El tiempo toma El tiempo toma El tiempo toma Se adentra en un tema de danza específico. Movimientos pendulares, repetitivos y giratorios impulsan a los bailarines hacia nuevos espacios y composiciones corporales en un sistema que se repite una y otra vez.

Su viaje a través del tiempo y el espacio los llevará a un crescendo de elevaciones asombrosas que estallan en posturas altamente dinámicas, o se desaceleran, en decrescendo, en movimientos de péndulo: una bella imagen de una rueda humana girando finaliza la pieza.

Con el apoyo de un percusionista en vivo, la pieza lleva incesantemente a su audiencia a un estado hipnótico: una sensación de vértigo se apodera de la pieza mientras los movimientos de los bailarines parecen burlar la gravedad con sus alturas verticales en espiral.

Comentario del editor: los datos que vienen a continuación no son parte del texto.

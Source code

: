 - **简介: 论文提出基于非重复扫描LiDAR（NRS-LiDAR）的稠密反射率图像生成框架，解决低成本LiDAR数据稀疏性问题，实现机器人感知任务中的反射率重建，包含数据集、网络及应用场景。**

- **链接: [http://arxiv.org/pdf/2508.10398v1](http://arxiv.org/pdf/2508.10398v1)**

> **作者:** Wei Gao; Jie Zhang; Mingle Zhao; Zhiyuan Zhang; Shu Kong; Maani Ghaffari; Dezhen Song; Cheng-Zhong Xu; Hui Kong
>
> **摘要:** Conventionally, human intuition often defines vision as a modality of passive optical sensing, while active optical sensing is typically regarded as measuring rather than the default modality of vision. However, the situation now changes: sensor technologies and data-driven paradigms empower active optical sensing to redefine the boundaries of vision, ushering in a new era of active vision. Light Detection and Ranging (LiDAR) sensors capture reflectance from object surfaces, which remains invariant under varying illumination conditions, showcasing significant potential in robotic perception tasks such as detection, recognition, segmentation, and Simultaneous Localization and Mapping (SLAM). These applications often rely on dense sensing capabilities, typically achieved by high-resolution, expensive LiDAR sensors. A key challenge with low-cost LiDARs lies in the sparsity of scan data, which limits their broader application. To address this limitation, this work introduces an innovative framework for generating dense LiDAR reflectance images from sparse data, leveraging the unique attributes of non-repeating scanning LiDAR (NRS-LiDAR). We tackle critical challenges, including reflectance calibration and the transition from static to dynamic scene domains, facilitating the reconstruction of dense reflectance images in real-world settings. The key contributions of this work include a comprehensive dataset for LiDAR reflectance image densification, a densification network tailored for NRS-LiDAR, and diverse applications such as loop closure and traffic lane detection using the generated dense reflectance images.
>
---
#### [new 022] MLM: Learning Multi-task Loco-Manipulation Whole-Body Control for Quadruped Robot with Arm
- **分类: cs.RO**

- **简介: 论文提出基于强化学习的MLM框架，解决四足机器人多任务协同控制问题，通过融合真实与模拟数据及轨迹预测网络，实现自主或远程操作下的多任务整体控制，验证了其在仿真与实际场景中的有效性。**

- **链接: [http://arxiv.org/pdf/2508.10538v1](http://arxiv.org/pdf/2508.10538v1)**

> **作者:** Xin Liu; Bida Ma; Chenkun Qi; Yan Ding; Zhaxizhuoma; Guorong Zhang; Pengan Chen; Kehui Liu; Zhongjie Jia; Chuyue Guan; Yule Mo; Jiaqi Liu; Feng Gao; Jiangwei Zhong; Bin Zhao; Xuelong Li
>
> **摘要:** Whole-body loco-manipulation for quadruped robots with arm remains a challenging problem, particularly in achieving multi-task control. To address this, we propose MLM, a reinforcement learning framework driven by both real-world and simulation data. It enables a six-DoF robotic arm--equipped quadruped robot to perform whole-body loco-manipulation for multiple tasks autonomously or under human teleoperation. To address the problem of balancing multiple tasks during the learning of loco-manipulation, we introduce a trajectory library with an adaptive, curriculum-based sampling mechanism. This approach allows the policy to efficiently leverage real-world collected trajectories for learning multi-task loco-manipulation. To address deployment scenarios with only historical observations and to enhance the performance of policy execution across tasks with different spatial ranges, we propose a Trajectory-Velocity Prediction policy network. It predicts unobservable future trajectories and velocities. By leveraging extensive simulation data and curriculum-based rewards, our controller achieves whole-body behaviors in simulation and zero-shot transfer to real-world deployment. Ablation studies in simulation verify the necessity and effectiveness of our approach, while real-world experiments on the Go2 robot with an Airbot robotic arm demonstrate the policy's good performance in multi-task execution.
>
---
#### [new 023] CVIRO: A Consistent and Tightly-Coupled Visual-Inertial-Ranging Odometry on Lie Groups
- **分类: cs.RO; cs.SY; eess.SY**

Un largo instante de silencio exige nuestra concentración, y entonces, una bailarina solitaria, vestida de plata, camina lentamente hacia el centro del escenario. Empieza a balancear el brazo rítmicamente como un péndulo. El tictac repetitivo de la partitura en vivo y percusiva ya es audible. Uno, luego tres bailarines más se unen al primero e inician un flujo continuo de acción y reacción. El contrapeso y el contrapeso son impulsos para un impulso incesante. Los cinco bailarines se convierten en mercurio que fluye sobre el suelo, sin romper casi nunca el contacto, mientras se transforman imperceptiblemente en engranajes de un reloj, una máquina de pistones o balancines delicadamente equilibrados. Sus inmaculados trajes, grises o azules como el acero, se arrugan gradualmente o muestran signos de sudor. El balancín humano metálico se transforma en la silueta de un hombre que acuna a un niño. Pequeños destellos de la naturaleza humana titilan en este hermoso, elegante y mineral mundo, un mundo donde el tiempo precioso pasa desapercibido.